===== PROVIDED RECORDS

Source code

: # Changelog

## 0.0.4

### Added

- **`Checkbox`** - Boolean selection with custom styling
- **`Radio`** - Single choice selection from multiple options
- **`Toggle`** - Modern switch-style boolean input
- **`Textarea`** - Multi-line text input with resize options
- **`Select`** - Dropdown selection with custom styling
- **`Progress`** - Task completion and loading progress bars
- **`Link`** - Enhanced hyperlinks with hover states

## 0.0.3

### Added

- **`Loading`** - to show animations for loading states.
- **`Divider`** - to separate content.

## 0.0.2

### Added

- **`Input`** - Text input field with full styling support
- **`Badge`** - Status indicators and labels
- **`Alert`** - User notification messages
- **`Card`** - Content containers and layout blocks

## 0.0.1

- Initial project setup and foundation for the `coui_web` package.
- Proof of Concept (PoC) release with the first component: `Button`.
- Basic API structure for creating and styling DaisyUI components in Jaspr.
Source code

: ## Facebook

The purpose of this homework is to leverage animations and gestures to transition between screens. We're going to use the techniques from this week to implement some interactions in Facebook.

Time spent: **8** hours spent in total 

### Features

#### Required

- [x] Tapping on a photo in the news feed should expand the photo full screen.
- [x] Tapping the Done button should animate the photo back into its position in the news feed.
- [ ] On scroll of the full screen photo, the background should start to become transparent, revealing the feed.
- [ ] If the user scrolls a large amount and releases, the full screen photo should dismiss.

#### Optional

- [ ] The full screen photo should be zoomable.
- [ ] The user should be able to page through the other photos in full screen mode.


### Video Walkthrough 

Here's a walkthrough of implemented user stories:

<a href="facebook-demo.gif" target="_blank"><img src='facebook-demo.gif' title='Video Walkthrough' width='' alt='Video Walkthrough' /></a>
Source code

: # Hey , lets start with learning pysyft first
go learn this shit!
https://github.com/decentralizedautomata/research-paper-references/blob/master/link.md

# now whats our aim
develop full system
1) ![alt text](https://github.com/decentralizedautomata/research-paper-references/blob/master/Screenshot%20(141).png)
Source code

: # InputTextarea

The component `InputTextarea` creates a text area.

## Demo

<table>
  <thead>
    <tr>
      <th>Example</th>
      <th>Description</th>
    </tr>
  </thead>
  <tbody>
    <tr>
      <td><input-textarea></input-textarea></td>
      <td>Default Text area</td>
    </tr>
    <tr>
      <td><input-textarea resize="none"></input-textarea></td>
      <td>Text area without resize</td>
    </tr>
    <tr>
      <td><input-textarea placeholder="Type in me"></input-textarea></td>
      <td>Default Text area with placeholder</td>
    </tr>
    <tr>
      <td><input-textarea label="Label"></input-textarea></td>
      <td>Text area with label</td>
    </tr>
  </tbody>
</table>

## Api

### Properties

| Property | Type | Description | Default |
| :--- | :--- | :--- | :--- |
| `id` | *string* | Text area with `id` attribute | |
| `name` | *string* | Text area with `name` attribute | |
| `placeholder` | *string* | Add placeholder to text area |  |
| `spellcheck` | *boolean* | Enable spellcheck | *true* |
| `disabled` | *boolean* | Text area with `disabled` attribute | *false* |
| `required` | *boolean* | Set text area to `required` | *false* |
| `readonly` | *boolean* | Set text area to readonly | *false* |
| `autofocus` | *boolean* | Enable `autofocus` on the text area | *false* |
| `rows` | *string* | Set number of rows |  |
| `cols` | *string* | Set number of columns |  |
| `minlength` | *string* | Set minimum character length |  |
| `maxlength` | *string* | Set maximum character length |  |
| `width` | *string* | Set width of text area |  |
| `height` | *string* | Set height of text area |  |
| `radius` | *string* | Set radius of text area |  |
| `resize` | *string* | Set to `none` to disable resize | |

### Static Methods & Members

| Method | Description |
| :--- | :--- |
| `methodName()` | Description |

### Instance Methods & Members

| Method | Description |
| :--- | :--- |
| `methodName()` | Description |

==========

(AIM OF THE TASK):
Go to the line in the material above that contains "with hover states" and copy exactly from there through the line that contains "### Features", stopping after it.

(TASK ANSWER):
- **`Link`** - Enhanced hyperlinks with hover states

## 0.0.3

### Added

- **`Loading`** - to show animations for loading states.
- **`Divider`** - to separate content.

## 0.0.2

### Added

- **`Input`** - Text input field with full styling support
- **`Badge`** - Status indicators and labels
- **`Alert`** - User notification messages
- **`Card`** - Content containers and layout blocks

## 0.0.1

- Initial project setup and foundation for the `coui_web` package.
- Proof of Concept (PoC) release with the first component: `Button`.
- Basic API structure for creating and styling DaisyUI components in Jaspr.
Source code

: ## Facebook

The purpose of this homework is to leverage animations and gestures to transition between screens. We're going to use the techniques from this week to implement some interactions in Facebook.

Time spent: **8** hours spent in total 

### Features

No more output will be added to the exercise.